*** DATA SECTION Section Begins ***

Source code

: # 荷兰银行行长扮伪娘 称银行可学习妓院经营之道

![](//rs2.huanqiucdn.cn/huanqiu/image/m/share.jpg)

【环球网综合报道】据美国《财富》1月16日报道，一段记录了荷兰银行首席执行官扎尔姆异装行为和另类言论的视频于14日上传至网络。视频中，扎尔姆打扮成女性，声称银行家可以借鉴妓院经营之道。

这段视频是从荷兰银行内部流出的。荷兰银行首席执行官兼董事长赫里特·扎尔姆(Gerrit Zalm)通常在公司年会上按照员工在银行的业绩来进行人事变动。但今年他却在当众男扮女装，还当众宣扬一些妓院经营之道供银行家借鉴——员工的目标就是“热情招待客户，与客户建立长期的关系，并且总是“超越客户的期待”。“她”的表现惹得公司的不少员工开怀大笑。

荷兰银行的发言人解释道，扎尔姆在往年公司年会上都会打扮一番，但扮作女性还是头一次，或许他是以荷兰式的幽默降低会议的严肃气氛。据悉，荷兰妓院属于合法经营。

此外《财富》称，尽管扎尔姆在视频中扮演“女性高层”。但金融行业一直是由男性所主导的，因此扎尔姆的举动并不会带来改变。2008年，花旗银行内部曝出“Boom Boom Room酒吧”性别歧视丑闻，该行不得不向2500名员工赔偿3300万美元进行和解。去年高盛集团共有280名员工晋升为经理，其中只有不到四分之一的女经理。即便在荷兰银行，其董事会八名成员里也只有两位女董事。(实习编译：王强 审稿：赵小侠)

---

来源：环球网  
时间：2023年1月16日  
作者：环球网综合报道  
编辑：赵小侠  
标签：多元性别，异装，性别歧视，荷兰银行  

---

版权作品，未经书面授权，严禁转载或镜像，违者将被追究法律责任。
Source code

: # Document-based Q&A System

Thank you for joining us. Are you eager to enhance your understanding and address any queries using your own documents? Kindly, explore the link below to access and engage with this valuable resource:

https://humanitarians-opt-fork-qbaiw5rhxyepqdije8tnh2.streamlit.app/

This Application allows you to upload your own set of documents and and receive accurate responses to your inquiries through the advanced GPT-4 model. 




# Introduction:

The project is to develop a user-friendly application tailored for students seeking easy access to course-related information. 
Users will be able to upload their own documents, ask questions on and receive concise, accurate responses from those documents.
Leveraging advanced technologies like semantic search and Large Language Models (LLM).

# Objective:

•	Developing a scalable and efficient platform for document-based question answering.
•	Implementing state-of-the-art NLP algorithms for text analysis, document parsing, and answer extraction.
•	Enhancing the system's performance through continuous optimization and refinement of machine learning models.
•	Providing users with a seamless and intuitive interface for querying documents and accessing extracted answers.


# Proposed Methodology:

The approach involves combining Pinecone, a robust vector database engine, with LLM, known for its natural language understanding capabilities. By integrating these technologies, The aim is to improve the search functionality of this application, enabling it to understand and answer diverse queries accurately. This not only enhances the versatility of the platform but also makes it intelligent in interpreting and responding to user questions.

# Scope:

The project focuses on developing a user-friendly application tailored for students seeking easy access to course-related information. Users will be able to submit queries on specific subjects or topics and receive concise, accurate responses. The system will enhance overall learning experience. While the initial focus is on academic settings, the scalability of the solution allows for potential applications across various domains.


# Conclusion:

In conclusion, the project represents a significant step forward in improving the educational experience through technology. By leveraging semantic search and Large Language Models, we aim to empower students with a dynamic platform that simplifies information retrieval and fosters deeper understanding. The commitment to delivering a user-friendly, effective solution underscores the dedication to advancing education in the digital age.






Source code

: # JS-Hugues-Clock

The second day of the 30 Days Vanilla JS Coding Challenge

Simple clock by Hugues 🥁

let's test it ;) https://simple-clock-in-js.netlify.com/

*** DATA SECTION Section Ends ***

# WHAT THE TASK REQUIRES
Restate the listing word for word.

# WRITTEN SOLUTION
Source code

: # 荷兰银行行长扮伪娘 称银行可学习妓院经营之道

![](//rs2.huanqiucdn.cn/huanqiu/image/m/share.jpg)

【环球网综合报道】据美国《财富》1月16日报道，一段记录了荷兰银行首席执行官扎尔姆异装行为和另类言论的视频于14日上传至网络。视频中，扎尔姆打扮成女性，声称银行家可以借鉴妓院经营之道。

这段视频是从荷兰银行内部流出的。荷兰银行首席执行官兼董事长赫里特·扎尔姆(Gerrit Zalm)通常在公司年会上按照员工在银行的业绩来进行人事变动。但今年他却在当众男扮女装，还当众宣扬一些妓院经营之道供银行家借鉴——员工的目标就是“热情招待客户，与客户建立长期的关系，并且总是“超越客户的期待”。“她”的表现惹得公司的不少员工开怀大笑。

荷兰银行的发言人解释道，扎尔姆在往年公司年会上都会打扮一番，但扮作女性还是头一次，或许他是以荷兰式的幽默降低会议的严肃气氛。据悉，荷兰妓院属于合法经营。

此外《财富》称，尽管扎尔姆在视频中扮演“女性高层”。但金融行业一直是由男性所主导的，因此扎尔姆的举动并不会带来改变。2008年，花旗银行内部曝出“Boom Boom Room酒吧”性别歧视丑闻，该行不得不向2500名员工赔偿3300万美元进行和解。去年高盛集团共有280名员工晋升为经理，其中只有不到四分之一的女经理。即便在荷兰银行，其董事会八名成员里也只有两位女董事。(实习编译：王强 审稿：赵小侠)

---

来源：环球网  
时间：2023年1月16日  
作者：环球网综合报道  
编辑：赵小侠  
标签：多元性别，异装，性别歧视，荷兰银行  

---

版权作品，未经书面授权，严禁转载或镜像，违者将被追究法律责任。
Source code

: # Document-based Q&A System

Thank you for joining us. Are you eager to enhance your understanding and address any queries using your own documents? Kindly, explore the link below to access and engage with this valuable resource:

https://humanitarians-opt-fork-qbaiw5rhxyepqdije8tnh2.streamlit.app/

This Application allows you to upload your own set of documents and and receive accurate responses to your inquiries through the advanced GPT-4 model. 




# Introduction:

The project is to develop a user-friendly application tailored for students seeking easy access to course-related information. 
Users will be able to upload their own documents, ask questions on and receive concise, accurate responses from those documents.
Leveraging advanced technologies like semantic search and Large Language Models (LLM).

# Objective:

•	Developing a scalable and efficient platform for document-based question answering.
•	Implementing state-of-the-art NLP algorithms for text analysis, document parsing, and answer extraction.
•	Enhancing the system's performance through continuous optimization and refinement of machine learning models.
•	Providing users with a seamless and intuitive interface for querying documents and accessing extracted answers.


# Proposed Methodology:

The approach involves combining Pinecone, a robust vector database engine, with LLM, known for its natural language understanding capabilities. By integrating these technologies, The aim is to improve the search functionality of this application, enabling it to understand and answer diverse queries accurately. This not only enhances the versatility of the platform but also makes it intelligent in interpreting and responding to user questions.

# Scope:

The project focuses on developing a user-friendly application tailored for students seeking easy access to course-related information. Users will be able to submit queries on specific subjects or topics and receive concise, accurate responses. The system will enhance overall learning experience. While the initial focus is on academic settings, the scalability of the solution allows for potential applications across various domains.


# Conclusion:

In conclusion, the project represents a significant step forward in improving the educational experience through technology. By leveraging semantic search and Large Language Models, we aim to empower students with a dynamic platform that simplifies information retrieval and fosters deeper understanding. The commitment to delivering a user-friendly, effective solution underscores the dedication to advancing education in the digital age.






Source code

: # JS-Hugues-Clock

The second day of the 30 Days Vanilla JS Coding Challenge

Simple clock by Hugues 🥁

let's test it ;) https://simple-clock-in-js.netlify.com/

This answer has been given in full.